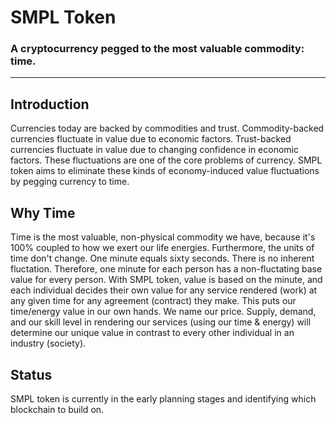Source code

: # SMPL Token
### A cryptocurrency pegged to the most valuable commodity: time.
---

## Introduction
Currencies today are backed by commodities and trust. Commodity-backed currencies fluctuate in value due to economic factors. Trust-backed currencies fluctuate in value due to changing confidence in economic factors. These fluctuations are one of the core problems of currency. SMPL token aims to eliminate these kinds of economy-induced value fluctuations by pegging currency to time.

## Why Time
Time is the most valuable, non-physical commodity we have, because it's 100% coupled to how we exert our life energies. Furthermore, the units of time don't change. One minute equals sixty seconds. There is no inherent fluctation. Therefore, one minute for each person has a non-fluctating base value for every person. With SMPL token, value is based on the minute, and each individual decides their own value for any service rendered (work) at any given time for any agreement (contract) they make. This puts our time/energy value in our own hands. We name our price. Supply, demand, and our skill level in rendering our services (using our time & energy) will determine our unique value in contrast to every other individual in an industry (society).

## Status
SMPL token is currently in the early planning stages and identifying which blockchain to build on.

> THE TASK: Copy each line in the listing where "value" appears.

> YOUR SOLUTION:
Currencies today are backed by commodities and trust. Commodity-backed currencies fluctuate in value due to economic factors. Trust-backed currencies fluctuate in value due to changing confidence in economic factors. These fluctuations are one of the core problems of currency. SMPL token aims to eliminate these kinds of economy-induced value fluctuations by pegging currency to time.
Time is the most valuable, non-physical commodity we have, because it's 100% coupled to how we exert our life energies. Furthermore, the units of time don't change. One minute equals sixty seconds. There is no inherent fluctation. Therefore, one minute for each person has a non-fluctating base value for every person. With SMPL token, value is based on the minute, and each individual decides their own value for any service rendered (work) at any given time for any agreement (contract) they make. This puts our time/energy value in our own hands. We name our price. Supply, demand, and our skill level in rendering our services (using our time & energy) will determine our unique value in contrast to every other individual in an industry (society).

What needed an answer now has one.